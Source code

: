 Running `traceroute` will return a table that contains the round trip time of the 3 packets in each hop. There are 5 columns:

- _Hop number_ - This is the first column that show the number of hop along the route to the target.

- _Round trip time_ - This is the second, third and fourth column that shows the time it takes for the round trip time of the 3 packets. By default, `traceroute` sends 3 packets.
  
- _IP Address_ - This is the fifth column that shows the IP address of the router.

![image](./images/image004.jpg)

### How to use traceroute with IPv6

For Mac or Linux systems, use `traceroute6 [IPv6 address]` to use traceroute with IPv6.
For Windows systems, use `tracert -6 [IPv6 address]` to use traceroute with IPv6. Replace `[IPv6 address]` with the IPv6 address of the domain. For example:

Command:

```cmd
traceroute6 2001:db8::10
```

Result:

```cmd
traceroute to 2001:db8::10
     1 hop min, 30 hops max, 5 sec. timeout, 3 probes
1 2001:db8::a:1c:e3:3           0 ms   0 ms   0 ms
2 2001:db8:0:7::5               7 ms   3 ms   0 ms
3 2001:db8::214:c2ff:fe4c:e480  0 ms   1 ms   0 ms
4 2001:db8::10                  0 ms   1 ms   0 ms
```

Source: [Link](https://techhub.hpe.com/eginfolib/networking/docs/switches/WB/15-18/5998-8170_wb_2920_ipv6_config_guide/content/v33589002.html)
-*-*-
▶ [Work item]: Print each record word for word.

▶ [Exercise answer]:
Source code

: Running `traceroute` will return a table that contains the round trip time of the 3 packets in each hop. There are 5 columns:

- _Hop number_ - This is the first column that show the number of hop along the route to the target.

- _Round trip time_ - This is the second, third and fourth column that shows the time it takes for the round trip time of the 3 packets. By default, `traceroute` sends 3 packets.
  
- _IP Address_ - This is the fifth column that shows the IP address of the router.

![image](./images/image004.jpg)

### How to use traceroute with IPv6

For Mac or Linux systems, use `traceroute6 [IPv6 address]` to use traceroute with IPv6.
For Windows systems, use `tracert -6 [IPv6 address]` to use traceroute with IPv6. Replace `[IPv6 address]` with the IPv6 address of the domain. For example:

Command:

```cmd
traceroute6 2001:db8::10
```

Result:

```cmd
traceroute to 2001:db8::10
     1 hop min, 30 hops max, 5 sec. timeout, 3 probes
1 2001:db8::a:1c:e3:3           0 ms   0 ms   0 ms
2 2001:db8:0:7::5               7 ms   3 ms   0 ms
3 2001:db8::214:c2ff:fe4c:e480  0 ms   1 ms   0 ms
4 2001:db8::10                  0 ms   1 ms   0 ms
```

Source: [Link](https://techhub.hpe.com/eginfolib/networking/docs/switches/WB/15-18/5998-8170_wb_2920_ipv6_config_guide/content/v33589002.html)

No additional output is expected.